Before you buy a Samsung Galaxy S5

Another year, another Samsung Galaxy S smartphone. It seems that Samsung isn't going anywhere for a very long time, as long as it continues to make bestsellers. Despite stiff competition, the Galaxy S line is still a strong brand today.

The fifth Galaxy S hopes to continue that success this year, with new features such as a fingerprint scanner, heart rate monitor and a water-resistant shell.

It's probably tempting enough to make you want to upgrade. Already I hear people asking for its availability at mobile phone stores days before its arrival.

But before you make that upgrade, here are some considerations to help justify your purchase.

Design has not changed much

Samsung still retains its signature Galaxy S4 design here. Looking at it from the front, the S5 looks identical to the S4 and to an extent the S3 of two years ago. Some people might like this cheap-feeling plastic design, while some won't.

There's a slight increase in the display from last year's model, but you won't notice the difference easily. There's just not much of an increase from 5-inch to a 5.1 inch. At least the OLED display has been improved significantly.

Unfortunately, we're getting more plastic instead of more screen. The S5 has fatter bezels, and if you put it side by side with an S4, it's hard to not prefer the S4's slimmer design.

The back cover has soft-touch textured and pitted finish, which is an improvement to the S4's glossy plastic back.

Samsung calls its new design on the S5 the "glam look", and its only trying hard to make sure it looks different than the S4.

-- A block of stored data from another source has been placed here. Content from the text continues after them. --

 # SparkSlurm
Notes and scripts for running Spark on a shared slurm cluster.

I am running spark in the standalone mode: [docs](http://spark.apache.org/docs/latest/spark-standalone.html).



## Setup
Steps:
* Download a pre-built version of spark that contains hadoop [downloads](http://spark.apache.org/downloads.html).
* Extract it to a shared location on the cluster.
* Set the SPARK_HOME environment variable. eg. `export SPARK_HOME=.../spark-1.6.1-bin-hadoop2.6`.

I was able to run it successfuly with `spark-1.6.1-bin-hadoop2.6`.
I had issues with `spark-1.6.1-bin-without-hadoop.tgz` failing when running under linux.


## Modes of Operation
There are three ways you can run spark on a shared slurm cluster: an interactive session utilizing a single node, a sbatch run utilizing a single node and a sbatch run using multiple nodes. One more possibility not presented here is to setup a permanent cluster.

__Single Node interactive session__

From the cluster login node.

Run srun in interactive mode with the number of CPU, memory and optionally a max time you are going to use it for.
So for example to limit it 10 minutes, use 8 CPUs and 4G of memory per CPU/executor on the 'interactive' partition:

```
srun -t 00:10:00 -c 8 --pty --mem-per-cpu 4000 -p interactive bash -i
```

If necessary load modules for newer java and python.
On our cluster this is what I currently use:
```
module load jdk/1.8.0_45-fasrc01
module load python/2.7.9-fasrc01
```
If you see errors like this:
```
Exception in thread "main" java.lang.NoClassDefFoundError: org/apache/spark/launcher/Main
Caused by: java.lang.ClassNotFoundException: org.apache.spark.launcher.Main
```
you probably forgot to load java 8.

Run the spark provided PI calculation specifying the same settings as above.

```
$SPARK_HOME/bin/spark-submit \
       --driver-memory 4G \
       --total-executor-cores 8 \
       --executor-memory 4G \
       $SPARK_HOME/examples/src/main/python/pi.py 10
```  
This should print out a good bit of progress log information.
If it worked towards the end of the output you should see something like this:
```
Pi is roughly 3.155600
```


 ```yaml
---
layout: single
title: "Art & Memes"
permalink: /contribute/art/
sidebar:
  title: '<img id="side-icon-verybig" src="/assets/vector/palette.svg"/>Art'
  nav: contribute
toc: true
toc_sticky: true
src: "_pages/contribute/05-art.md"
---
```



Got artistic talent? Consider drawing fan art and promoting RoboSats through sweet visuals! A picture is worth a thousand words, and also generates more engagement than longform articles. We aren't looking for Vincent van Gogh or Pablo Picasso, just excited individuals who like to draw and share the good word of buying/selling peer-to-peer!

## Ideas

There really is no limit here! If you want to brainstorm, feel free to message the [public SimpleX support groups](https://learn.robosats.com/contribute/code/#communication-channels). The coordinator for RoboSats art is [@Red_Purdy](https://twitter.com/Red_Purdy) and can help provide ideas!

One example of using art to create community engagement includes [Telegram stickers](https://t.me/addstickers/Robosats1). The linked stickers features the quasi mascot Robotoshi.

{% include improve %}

But unless you're used to only seeing Galaxy phones, the S5 is no longer the prettiest of the 2014 phones. The HTC One M8, the Oppo Find 7 and the Sony Xperia Z2 are more stylish.

The heart rate monitor is probably just a gimmick.

The heart rate monitor is the new feature Samsung has thrown in to the Galaxy S5.

As you put your finger on the sensor under the camera, the phone will measure your pulse, and you'll get your reading on Samsung's S Health application.

But while the scanner works, you might not use it a lot, unless if you're a fitness junkie maybe. I don't think one-shot heart rate monitoring is anything useful.

A lot of Samsung Galaxy Note users don't pull out their S-pen that much, and I'm pretty sure I won't be seeing people checking their heart rates with their S5 all the time.

You probably don't need the smart watch

Samsung will tempt you to get its Galaxy Gear 2 smart watch to complete the Galaxy experience. The company showed off its new smartwatch and how it works seamlessly with the S5 during the product launch two months ago.

But the Galaxy Gear 2 isn't really a great product, despite Samsung's second attempt in the smart watch following the failure of the first Gear.

The Gear 2 is also pricey. You'll be throwing in another $400 for it.

The other smart wearable, the Gear Fit, may be a better choice for those with active lifestyles, but it also has its shortcomings.

We're still waiting for the smart watch that will truly blow our mind, until then, it's best to avoid the Gear.

The Bottom Line

If you're new to Samsung's galaxy and really want to have a taste of a good Samsung phone, you'd be happy with the S5, although I would also recommend the Samsung Galaxy Note 3 as Samsung rules the phablet market right now.

If by any chance you are a Galaxy S4 user and are thinking of upgrading to the S5, you'd probably be disappointed with the lack of innovation being put on this new phone. S3 users will be thrilled with the tremendous speed bump from the quad-core Snapdragon 801 processor and the larger 1080p display on the S5, however.

Also, there is now a great selection of flagship Android smartphones to choose from that offer more compelling features than the S5, if you are willing to explore other brands.